The writing is on the wall for all to see; the Euro has failed and Eurozone politicians are now manoeuvring to salvage what they can from the mess.
Even as the brand new Greek Prime Minister, Lucas Papademos, says that Greece’s future lies within the Eurozone, a ‘secretive cabal’ calling itself the Frankfurt Group has been set up by French and German officials, reports the Express, with the aim of setting up their own agenda.
David Cameron calls this the Euro’s ‘moment of truth’ and Vince Cable has talked about financial ‘Armageddon’ as the Euro stumbles and crumbles before our eyes.
UK ministers, already worried by reports from Brussels that France and Germany are preparing for a Euro break up leading to recession, should be more concerned about the possible formation of a new slimmed down Eurozone based on a wholesale re-writing of the euro project, a sort of ‘Phoenix’ currency; from the ashes of the Euro a new Euro would be born, but this time based on more economic and fiscal integration of the remaining strong nations. The Euro is dead, long live the Euro!
There would of course be a period (many years) of low or negative growth in Europe, but this new ‘Super-Eurozone’ would consist of the high rollers in the economic and productivity stakes within the old Eurozone without the drag factor of the lower performing states holding it back. It would therefore be well placed to rebound quickly while the rest of the Eurozone and wider EU struggle.
This is a real threat to the rest of the EU members. A strong caucus of states working together within the EU backed up with voting powers within council of ministers’ meetings and a large number of MEPs.
What this amounts to is a whole new, very large and powerful country joining the EU club and then being over-endowed with political power.

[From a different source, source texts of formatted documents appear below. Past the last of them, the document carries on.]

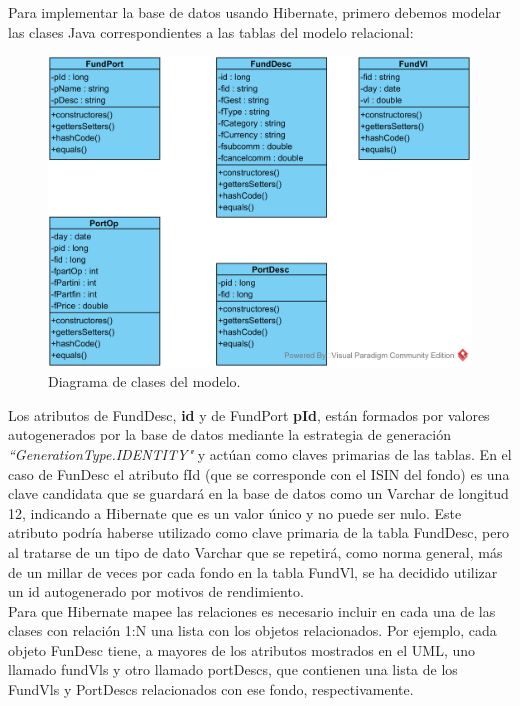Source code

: \documentclass[12pt, a4paper]{book}
\begin{document}
Para implementar la base de datos usando Hibernate, primero debemos modelar las clases Java correspondientes a las tablas del modelo relacional:\\

\begin{figure}[htbp]
	\centering
	\includegraphics[width=\textwidth]{figuras/Diagrama_clases.png}
	\caption{Diagrama de clases del modelo.}
	\label{fig:mclases}
	\end {figure}

Los atributos de FundDesc, \textbf{id} y de FundPort \textbf{pId}, están formados por valores autogenerados por la base de datos mediante la estrategia de generación \textit{``GenerationType.IDENTITY"} y actúan como claves primarias de las tablas. En el caso de FunDesc el atributo fId (que se corresponde con el \gls{ISIN} del fondo) es una clave candidata que se guardará en la base de datos como un Varchar de longitud 12, indicando a Hibernate que es un valor único y no puede ser nulo. Este atributo podría haberse utilizado como clave primaria de la tabla FundDesc, pero al tratarse de un tipo de dato Varchar que se repetirá, como norma general, más de un millar de veces por cada fondo en la tabla FundVl, se ha decidido utilizar un id autogenerado por motivos de rendimiento.\\

Para que Hibernate mapee las relaciones es necesario incluir en cada una de las clases con relación 1:N una lista con los objetos relacionados. Por ejemplo, cada objeto FunDesc tiene, a mayores de los atributos mostrados en el \gls{UML}, uno llamado fundVls y otro llamado portDescs, que contienen una lista de los FundVls y PortDescs relacionados con ese fondo, respectivamente.\\
\end{document}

As a minimum the UK and other non-Eurozone members, if they want to stay in the EU, need to push for a review of how voting powers are allocated to member states’ ministers, so that if a caucus such as the Eurozone continues to exist it only has the political power of a single nation not that of all its constituent nations. That means one seat in council of ministers’ meetings as well as a reduced number of MEPs.
Without this any new even more integrated Eurozone would have an extremely unfair advantage over the rest.